People are justifiably skeptical about artists that decide to step outside their known mediums and experiment with something else. Musicians painting, or painters making records, or Kanye West designing fashion, are all often written off as "vanity projects." The reason for this is simple. The idea that someone can be exceptional at more than one discipline seems to strike at the heart of one's inferiority complex: how can one person be blessed with so much talent, and I be left with nothing? It's a near impossible pill to swallow. If you can look outside yourself, however, you should be able to see that true artists get bored working in the same discipline for the entirety of their careers. By their very natures, they feel compelled to experiment, even if that means failure. The refusal to be frightened of failure is the essence of an artist, and by that notion we should celebrate those willing to take a step outside their comfort zones. I forget who said it, but some famous artist of one discipline or another said that all forms of art wish they could be music. Music has the power to physically connects its listeners, which makes it an attractive form to any artist. That is most likely why so many visual artists have decided to make records in one capacity or another, to varying degrees of success.

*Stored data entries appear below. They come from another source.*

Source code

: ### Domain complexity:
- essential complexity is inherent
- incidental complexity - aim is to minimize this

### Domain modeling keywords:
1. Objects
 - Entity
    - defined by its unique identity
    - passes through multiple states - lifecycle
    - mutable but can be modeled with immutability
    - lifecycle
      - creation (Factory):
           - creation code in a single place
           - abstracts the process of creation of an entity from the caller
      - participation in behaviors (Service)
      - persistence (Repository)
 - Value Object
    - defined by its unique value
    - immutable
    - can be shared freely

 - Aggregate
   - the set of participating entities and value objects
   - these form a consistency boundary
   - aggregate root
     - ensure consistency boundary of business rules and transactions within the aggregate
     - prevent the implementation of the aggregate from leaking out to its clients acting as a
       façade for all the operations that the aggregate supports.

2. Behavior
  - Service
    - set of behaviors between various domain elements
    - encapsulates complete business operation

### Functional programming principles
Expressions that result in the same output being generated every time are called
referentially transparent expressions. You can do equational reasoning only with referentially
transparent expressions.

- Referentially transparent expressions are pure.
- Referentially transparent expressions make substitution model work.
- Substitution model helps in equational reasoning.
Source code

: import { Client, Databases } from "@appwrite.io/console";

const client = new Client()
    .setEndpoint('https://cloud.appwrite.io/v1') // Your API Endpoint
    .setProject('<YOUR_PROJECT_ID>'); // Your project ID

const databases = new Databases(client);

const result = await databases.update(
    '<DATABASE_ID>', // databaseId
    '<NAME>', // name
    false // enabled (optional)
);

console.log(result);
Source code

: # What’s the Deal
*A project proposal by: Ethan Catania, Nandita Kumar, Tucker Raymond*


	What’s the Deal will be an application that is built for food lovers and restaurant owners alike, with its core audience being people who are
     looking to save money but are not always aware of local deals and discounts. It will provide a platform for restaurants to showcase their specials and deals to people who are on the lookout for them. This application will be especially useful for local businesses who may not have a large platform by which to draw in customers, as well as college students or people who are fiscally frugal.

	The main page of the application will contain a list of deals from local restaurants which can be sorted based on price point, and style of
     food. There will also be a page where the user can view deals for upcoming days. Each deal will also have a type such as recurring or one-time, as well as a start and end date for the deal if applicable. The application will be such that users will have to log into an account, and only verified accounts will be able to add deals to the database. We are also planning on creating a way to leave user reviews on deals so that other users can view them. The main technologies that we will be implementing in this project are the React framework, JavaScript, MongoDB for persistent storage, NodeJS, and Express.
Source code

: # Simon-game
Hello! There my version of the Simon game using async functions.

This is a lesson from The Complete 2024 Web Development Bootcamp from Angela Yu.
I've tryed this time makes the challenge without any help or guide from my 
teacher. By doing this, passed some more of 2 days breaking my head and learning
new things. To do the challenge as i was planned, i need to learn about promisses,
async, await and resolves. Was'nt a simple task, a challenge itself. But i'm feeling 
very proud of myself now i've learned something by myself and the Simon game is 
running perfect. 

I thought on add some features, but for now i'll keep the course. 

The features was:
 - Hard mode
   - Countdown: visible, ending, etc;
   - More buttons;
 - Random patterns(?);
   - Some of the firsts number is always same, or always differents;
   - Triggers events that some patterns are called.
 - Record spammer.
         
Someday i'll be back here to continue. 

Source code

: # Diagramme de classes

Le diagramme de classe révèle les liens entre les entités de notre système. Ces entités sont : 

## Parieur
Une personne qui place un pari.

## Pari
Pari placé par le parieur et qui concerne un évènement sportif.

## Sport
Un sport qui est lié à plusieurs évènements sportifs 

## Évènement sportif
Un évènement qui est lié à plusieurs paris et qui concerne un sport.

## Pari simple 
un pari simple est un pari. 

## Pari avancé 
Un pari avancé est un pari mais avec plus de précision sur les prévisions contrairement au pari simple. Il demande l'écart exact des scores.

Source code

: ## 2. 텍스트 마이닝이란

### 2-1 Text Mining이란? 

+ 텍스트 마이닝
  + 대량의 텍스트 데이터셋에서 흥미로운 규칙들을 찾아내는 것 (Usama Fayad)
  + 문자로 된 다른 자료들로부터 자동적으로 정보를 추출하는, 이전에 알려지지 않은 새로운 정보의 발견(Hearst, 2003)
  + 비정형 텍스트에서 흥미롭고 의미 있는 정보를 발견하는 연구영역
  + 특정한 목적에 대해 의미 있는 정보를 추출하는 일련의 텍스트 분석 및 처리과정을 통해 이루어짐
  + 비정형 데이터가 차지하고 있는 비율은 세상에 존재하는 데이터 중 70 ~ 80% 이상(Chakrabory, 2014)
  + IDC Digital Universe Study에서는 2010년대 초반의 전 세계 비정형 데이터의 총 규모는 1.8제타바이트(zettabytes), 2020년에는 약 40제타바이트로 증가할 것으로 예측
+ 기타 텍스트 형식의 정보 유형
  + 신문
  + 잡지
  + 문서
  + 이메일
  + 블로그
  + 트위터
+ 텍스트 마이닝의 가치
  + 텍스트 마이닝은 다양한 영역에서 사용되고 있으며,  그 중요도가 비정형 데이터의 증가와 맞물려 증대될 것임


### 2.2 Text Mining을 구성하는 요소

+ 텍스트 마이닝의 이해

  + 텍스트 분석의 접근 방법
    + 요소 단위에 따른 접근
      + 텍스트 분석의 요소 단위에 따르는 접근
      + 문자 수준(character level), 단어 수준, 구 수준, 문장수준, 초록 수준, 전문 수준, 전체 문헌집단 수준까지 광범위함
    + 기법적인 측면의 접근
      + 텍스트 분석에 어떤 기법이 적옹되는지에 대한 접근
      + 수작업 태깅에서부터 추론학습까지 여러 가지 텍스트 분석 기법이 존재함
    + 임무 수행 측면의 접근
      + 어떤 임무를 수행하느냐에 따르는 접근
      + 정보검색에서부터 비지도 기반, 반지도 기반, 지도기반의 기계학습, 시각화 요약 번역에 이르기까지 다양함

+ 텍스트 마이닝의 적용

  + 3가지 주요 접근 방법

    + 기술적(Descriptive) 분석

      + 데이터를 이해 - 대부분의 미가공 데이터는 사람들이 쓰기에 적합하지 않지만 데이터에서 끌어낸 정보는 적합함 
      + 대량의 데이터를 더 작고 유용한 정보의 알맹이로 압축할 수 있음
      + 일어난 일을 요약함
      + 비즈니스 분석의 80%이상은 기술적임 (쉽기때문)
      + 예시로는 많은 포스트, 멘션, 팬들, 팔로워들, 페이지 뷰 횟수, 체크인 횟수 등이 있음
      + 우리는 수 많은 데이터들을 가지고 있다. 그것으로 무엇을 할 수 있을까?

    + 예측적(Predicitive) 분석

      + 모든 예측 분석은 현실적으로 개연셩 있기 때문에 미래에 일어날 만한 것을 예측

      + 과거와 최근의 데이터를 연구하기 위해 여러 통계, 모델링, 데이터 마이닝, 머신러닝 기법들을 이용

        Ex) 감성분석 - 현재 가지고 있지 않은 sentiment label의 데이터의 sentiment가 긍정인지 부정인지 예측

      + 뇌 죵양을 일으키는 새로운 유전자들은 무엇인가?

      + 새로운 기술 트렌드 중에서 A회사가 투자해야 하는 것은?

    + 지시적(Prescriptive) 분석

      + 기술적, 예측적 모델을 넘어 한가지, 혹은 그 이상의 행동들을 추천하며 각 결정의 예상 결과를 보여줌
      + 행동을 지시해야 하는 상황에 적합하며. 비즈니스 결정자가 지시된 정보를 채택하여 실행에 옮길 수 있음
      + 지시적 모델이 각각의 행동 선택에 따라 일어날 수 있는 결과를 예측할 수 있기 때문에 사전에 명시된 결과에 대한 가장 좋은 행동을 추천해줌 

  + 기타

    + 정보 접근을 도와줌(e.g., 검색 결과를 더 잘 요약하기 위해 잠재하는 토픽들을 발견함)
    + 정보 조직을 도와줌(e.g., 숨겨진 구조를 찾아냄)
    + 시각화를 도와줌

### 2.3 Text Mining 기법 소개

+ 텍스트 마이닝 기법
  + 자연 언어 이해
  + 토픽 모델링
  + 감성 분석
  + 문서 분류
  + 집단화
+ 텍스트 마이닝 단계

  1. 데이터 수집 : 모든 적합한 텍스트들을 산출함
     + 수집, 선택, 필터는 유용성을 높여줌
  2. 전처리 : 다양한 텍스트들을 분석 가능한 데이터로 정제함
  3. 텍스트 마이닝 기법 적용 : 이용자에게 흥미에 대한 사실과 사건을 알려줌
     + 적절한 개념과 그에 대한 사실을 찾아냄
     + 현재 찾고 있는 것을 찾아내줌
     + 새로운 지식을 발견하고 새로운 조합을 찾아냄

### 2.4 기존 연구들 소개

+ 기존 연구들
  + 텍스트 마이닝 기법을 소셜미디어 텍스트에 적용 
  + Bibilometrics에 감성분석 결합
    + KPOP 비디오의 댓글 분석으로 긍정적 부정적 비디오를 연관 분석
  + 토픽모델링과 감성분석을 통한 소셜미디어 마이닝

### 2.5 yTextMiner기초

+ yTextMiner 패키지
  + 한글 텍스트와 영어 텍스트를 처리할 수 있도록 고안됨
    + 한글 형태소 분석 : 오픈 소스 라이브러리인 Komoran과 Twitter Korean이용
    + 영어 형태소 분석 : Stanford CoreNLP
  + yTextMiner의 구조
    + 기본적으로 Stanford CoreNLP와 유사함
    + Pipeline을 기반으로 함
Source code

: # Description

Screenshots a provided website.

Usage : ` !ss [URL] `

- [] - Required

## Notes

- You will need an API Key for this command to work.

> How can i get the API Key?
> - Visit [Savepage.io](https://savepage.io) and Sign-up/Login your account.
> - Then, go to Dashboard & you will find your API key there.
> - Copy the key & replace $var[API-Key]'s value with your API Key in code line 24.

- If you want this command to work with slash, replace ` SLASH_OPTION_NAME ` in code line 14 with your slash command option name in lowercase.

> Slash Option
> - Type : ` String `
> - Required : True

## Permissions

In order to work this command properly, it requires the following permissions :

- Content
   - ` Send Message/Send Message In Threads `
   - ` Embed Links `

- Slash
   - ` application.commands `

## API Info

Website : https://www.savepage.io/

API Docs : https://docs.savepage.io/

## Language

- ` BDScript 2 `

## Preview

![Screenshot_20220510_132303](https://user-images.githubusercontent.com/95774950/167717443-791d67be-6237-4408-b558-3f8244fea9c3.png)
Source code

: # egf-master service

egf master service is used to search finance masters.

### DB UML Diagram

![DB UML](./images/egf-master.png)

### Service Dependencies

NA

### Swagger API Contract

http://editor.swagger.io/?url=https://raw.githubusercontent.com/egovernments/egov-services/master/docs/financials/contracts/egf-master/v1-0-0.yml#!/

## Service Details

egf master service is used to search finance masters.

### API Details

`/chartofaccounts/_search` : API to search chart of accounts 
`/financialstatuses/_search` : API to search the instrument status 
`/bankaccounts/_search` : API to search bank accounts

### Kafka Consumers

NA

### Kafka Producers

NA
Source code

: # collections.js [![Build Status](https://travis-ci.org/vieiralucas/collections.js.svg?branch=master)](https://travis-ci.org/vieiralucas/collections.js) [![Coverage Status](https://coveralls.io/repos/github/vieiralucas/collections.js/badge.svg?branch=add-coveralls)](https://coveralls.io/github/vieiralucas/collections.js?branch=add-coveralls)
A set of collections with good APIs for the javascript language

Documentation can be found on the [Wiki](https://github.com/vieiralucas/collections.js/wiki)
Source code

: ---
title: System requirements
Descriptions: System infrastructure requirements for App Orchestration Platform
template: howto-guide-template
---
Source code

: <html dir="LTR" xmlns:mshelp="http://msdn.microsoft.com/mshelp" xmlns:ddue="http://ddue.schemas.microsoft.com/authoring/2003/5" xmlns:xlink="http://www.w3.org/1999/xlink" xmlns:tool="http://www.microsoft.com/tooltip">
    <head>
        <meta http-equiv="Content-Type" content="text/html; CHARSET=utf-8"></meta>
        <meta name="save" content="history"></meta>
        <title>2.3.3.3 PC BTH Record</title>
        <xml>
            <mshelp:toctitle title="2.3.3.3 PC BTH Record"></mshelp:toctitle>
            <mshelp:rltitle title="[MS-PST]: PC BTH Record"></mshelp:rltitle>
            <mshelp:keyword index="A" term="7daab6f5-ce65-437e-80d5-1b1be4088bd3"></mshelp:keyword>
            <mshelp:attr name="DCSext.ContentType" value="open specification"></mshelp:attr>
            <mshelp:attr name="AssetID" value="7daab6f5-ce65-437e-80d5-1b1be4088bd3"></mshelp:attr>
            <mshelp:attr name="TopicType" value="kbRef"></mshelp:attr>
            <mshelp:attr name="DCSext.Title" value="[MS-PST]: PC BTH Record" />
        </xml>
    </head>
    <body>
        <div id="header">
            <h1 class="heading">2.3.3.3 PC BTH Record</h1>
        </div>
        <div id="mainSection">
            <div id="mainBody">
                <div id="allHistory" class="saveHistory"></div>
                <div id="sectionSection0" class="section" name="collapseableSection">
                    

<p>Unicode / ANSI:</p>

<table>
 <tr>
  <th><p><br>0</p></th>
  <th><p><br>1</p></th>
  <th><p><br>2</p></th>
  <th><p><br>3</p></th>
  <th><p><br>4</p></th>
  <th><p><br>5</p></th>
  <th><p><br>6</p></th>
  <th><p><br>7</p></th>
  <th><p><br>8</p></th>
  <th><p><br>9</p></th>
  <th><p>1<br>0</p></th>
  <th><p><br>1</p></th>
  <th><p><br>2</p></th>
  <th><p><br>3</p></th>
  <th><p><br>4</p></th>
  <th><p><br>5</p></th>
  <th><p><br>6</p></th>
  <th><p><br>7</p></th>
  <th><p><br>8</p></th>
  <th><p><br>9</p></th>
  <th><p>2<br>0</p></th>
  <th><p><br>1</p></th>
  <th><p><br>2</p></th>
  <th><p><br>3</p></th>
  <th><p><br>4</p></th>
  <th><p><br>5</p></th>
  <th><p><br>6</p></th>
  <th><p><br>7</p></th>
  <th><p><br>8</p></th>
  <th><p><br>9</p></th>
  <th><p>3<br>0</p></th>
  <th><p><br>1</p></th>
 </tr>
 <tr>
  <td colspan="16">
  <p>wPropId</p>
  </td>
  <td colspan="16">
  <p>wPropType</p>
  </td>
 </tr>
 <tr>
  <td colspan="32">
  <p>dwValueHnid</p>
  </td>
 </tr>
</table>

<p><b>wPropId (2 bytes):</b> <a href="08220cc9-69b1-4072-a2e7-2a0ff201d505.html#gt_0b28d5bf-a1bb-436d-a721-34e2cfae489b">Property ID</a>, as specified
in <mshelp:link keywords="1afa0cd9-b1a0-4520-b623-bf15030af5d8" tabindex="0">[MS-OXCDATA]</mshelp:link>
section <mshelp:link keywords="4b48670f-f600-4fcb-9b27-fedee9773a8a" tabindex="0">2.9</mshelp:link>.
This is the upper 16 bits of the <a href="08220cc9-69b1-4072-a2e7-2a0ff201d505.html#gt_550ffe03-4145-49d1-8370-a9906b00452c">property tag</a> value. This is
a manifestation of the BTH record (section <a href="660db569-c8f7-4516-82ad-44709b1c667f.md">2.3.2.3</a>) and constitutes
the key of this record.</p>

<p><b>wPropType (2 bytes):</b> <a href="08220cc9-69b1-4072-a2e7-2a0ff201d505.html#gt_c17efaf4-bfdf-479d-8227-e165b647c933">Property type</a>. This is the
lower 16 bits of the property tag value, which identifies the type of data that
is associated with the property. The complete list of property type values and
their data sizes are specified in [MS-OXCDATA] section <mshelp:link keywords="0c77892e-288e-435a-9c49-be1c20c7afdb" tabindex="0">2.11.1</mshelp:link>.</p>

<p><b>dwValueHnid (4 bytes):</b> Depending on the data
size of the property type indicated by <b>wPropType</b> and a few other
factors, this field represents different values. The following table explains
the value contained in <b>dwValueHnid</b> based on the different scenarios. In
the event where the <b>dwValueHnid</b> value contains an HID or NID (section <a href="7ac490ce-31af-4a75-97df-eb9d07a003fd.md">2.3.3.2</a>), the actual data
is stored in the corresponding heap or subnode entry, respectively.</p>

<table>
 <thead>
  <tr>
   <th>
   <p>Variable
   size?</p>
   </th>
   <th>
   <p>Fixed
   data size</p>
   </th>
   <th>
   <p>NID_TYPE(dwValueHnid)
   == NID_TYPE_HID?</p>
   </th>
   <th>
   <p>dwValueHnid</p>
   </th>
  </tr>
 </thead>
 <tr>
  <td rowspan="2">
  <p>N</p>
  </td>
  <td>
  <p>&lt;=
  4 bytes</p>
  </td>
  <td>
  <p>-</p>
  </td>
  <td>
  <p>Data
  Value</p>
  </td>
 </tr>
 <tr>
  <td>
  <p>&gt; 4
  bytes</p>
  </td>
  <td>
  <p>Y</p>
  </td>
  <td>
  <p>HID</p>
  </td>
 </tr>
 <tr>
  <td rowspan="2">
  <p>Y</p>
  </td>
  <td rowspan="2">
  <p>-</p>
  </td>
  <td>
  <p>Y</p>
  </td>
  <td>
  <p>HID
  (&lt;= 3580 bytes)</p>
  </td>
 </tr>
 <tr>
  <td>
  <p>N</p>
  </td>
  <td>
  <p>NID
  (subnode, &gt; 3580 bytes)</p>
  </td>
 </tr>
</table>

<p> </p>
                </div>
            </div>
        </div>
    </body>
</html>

In many cases, artists that worked in visuals to begin with actually gained notoriety with music before their art. Kim Gordon, now a rock n' roll icon, was actually an aspiring artist and working in the art world when she joined Sonic Youth. Though she is enjoying a newfound interest in her fine art, she is also still making punishing noise rock as one part of duo Body/Head. Performance artist Lydia Lunch found the first avenue for her extreme expression as a member of the no wave band Teenage Jesus and the Jerks. Robin Crutchfield, who has showed his art at MoMA and other venues, was first a musician as a member of no wave band DNA and also as the leader of synth punk act Dark Day. Perhaps most notable is Destroy all Monsters, a Detroit noise rock band from the 1970s that took the garage fury of The Stooges and melted the sound down to its noise essence. The leaders of that band were art icons Mike Kelley and Jim Shaw.

Filmmakers, in particular, seem to have a modern day fascination with making music. Perhaps that is because sound is such an essential part of the cinematic experience, that these artists just want to explore this aspect of their processes further. Sometimes it works wonders, especially when the records are made by filmmakers who already have a deep connection to music. David Lynch for instance is extremely involved in the music composition in his films and in Twin Peaks and his collaboration with composer Angelo Badalamenti is legendary. Perhaps that is why his first solo record, Crazy Clown Time was such an unexpected delight. Jim Jarmusch also has a well-documented fascination with music, and his soundtracks for films like Dead Man, recorded by Neil Young at his most sparsely experimental, and Ghost Dog, recorded by RZA at his headiest, are as iconic as the films they were made for. Jarmusch's musical collaboations with Josef Van Wissem sound like great avant rock, not like a filmmaker just mucking about (Jarmusch also played in no wave band Del-Byzanteens and in Crutchfield's Dark Day as a young man).

There are of course a million other examples of this, but Spotify is coming up short on quite a bit of the tracks I'd like to include. The point is, we shouldn't immediately write off a project because it is made by an artist that is known for making different things, because the most talented artists can express their ideas in myriad ways. That we should celebrate.